Uma das idéias mais interessantes para resolver a situação foi formulada por Paul Collier, também na Foreign Affairs. Ele propõe uma abordagem baseada em desenvolvimento. Parar com essa coisa de acampamento em país vizinho ou mudança desesperada para países ricos. Collier sugere zonas econômicas especiais em áreas vizinhas à Síria. Nelas, empresas se instalariam dando empregos para os refugiados, colocando, também, saúde, educação, esporte e lazer de forma sustentável como só em uma cidade com atividade econômica pode ocorrer. Os governos e as empresas que hoje doam para garantir a subsistência dos refugiados e sua manutenção longe de EUA, Japão, Reino Unido e União Européia passariam a promover a existência deles dando-lhes acesso ao mercado de trabalho.

A ideia original de colocar essas zonas econômicas especiais em países vizinhos é boa pela proximidade geográfica e cultural, sobretudo por falarem a mesma língua.

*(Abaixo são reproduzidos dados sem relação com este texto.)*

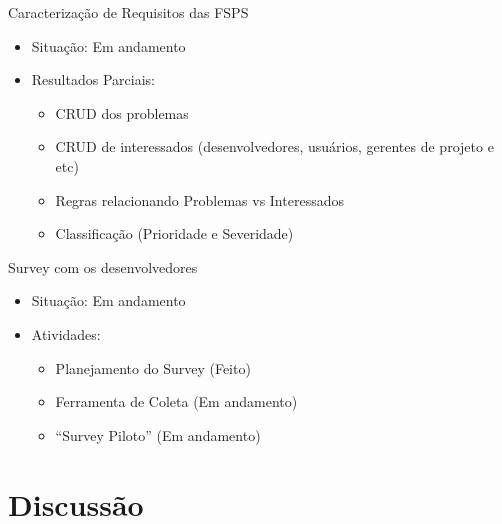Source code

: \documentclass[t,14pt,mathserif]{beamer}
\begin{document}
\begin{frame}{Caracterização de Requisitos das FSPS}
		\begin{itemize}
			\item Situação: Em andamento
			\item Resultados Parciais:
				\begin{itemize}
					 \item CRUD dos problemas
                     \item CRUD de interessados (desenvolvedores, usuários,
                         gerentes de projeto e etc)
					 \item Regras relacionando Problemas vs Interessados
		             \item Classificação (Prioridade e Severidade)
				\end{itemize}
	    \end{itemize}
\end{frame}

\begin{frame}{Survey com os desenvolvedores}
		\begin{itemize}
			\item Situação: Em andamento
			\item Atividades:
			\begin{itemize}
				\item Planejamento do Survey (Feito)
				\item Ferramenta de Coleta (Em andamento)
				\item ``Survey Piloto'' (Em andamento)
			\end{itemize}
		\end{itemize}
\end{frame}

\section{Discussão}

\end{document}
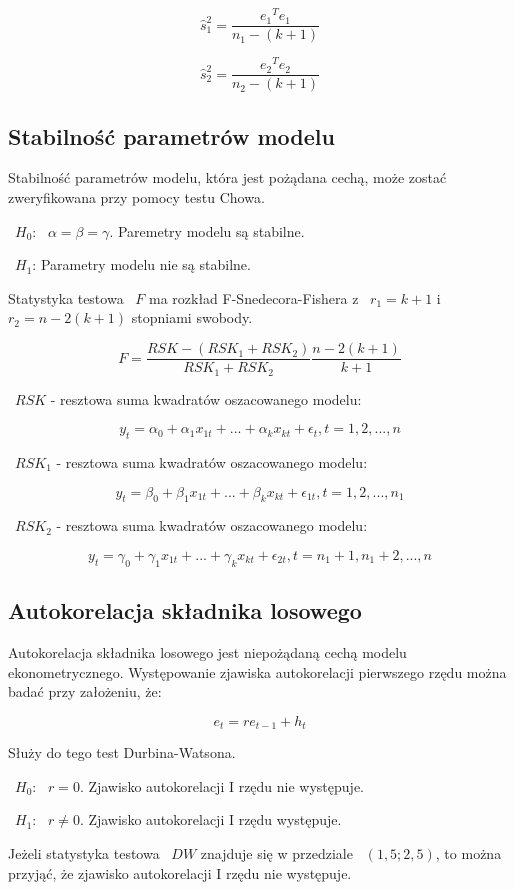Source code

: \documentclass{article}
\begin{document}
\[\hat{s}_1^2 = \frac{{e_1}^T{e_1}}{n_1-(k+1)}\]

\[\hat{s}_2^2 = \frac{{e_2}^T{e_2}}{n_2-(k+1)}\]

\newpage
\subsection{Stabilność parametrów modelu}
Stabilność parametrów modelu, która jest pożądana cechą, może zostać zweryfikowana przy pomocy testu Chowa.

~$H_0$: ~$\alpha = \beta = \gamma$. Paremetry modelu są stabilne.

~$H_1$: Parametry modelu nie są stabilne.

Statystyka testowa ~$F$ ma rozkład F-Snedecora-Fishera z ~$r_1 = k+1$ i ~$r_2 = n - 2(k + 1)$ stopniami swobody.

\[F = \frac{RSK - (RSK_1 + RSK_2)}{RSK_1 + RSK_2}\frac{n - 2(k+1)}{k + 1}\]

~$RSK$ - resztowa suma kwadratów oszacowanego modelu:

\[y_t = \alpha_0 + \alpha_1x_{1t}+...+\alpha_kx_{kt}+\epsilon_t,t=1,2,...,n\]

~$RSK_1$ - resztowa suma kwadratów oszacowanego modelu:

\[y_t = \beta_0 + \beta_1x_{1t}+...+\beta_kx_{kt}+\epsilon_{1t},t=1,2,...,n_1\]

~$RSK_2$ - resztowa suma kwadratów oszacowanego modelu:

\[y_t = \gamma_0 + \gamma_1x_{1t}+...+\gamma_kx_{kt}+\epsilon_{2t},t=n_1+1,n_1+2,...,n\]

\subsection{Autokorelacja składnika losowego}
Autokorelacja składnika losowego jest niepożądaną cechą modelu ekonometrycznego. Występowanie zjawiska autokorelacji pierwszego rzędu można badać przy założeniu, że:

\[e_t = re_{t-1}+h_t\]

Służy do tego test Durbina-Watsona.

~$H_0$: ~$r=0$. Zjawisko autokorelacji I rzędu nie występuje.

~$H_1$: ~$r\neq0$. Zjawisko autokorelacji I rzędu występuje.

Jeżeli statystyka testowa ~$DW$ znajduje się w przedziale ~$(1,5; 2,5)$, to można przyjąć, że zjawisko autokorelacji I rzędu nie występuje.
\end{document}
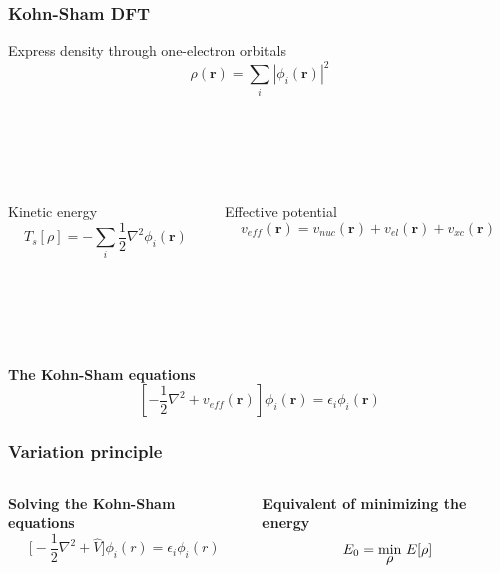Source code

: \documentclass[mathserif, 10pt]{beamer}
\newcommand{\mymin}[1]{\underset{\hbox{\ensuremath{#1}}}{\text{min}}}
\begin{document}
\begin{frame}
    \frametitle{Kohn-Sham DFT}
    \centering
    Express density through one-electron orbitals
    \begin{equation}
	\nonumber
	\rho(\boldsymbol{r}) = \sum_i |\phi_i(\boldsymbol{r})|^2
    \end{equation}
    \ \\
    \ \\
    \ \\
    \ \\
    \pause
    \begin{columns}
    \begin{column}{.50\textwidth}
    \centering
    Kinetic energy
    \begin{equation}
	\nonumber
	T_s[\rho] = -\sum_i \frac{1}{2}\nabla^2\phi_i(\boldsymbol{r})
    \end{equation}
    \end{column}
    \begin{column}{.50\textwidth}
    \centering
    Effective potential
    \begin{equation}
	\nonumber
	v_{eff}(\boldsymbol{r}) = v_{nuc}(\boldsymbol{r}) + v_{el}(\boldsymbol{r}) + v_{xc}(\boldsymbol{r})
    \end{equation}
    \end{column}
    \end{columns}
    \ \\
    \ \\
    \ \\
    \ \\
    \pause
    \centering
    \textbf{The Kohn-Sham equations}
    \begin{equation}
	\nonumber
	\left[-\frac{1}{2}\nabla^2 + v_{eff}(\boldsymbol{r})\right]\phi_i(\boldsymbol{r}) = 
	\epsilon_i\phi_i(\boldsymbol{r})
    \end{equation}
\end{frame}

\begin{frame}
    \frametitle{Variation principle}
    \begin{columns}
    \begin{column}{.50\textwidth}
    \centering
    \textbf{Solving the Kohn-Sham equations}
    \begin{equation}
	\nonumber
	\bigg[-\frac{1}{2}\nabla^2 + \hat{V}\bigg]\phi_i(r) = \epsilon_i \phi_i(r)
    \end{equation}
    \end{column}
    \begin{column}{.50\textwidth}
    \centering
    \textbf{Equivalent of minimizing the energy}
    \begin{equation}
        E_0 = \mymin{\rho}\ E[\rho]
    \end{equation}
    \end{column}
    \end{columns}

    \vspace{5mm}


\end{frame}
\end{document}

Ora, o Brasil tem a maior população oriunda de sírios e libaneses do mundo. E ainda ocorre de ser presidido, no momento, por um desses descendentes. Talvez seja essa a grande chance que o país tem de contribuir para a humanidade, no momento atual. E melhorar no processo a sua própria busca por uma visão positiva sobre si mesmo. Algo que só será alcançado com ações que sejam ao mesmo tempo altruístas, inteligentes e corajosas.

*Paulo Delgado é copresidente do Conselho de Economia, Sociologia e Política da FecomercioSP.
Artigo publicado no jornal Correio Braziliense no dia 3 de abril de 2017.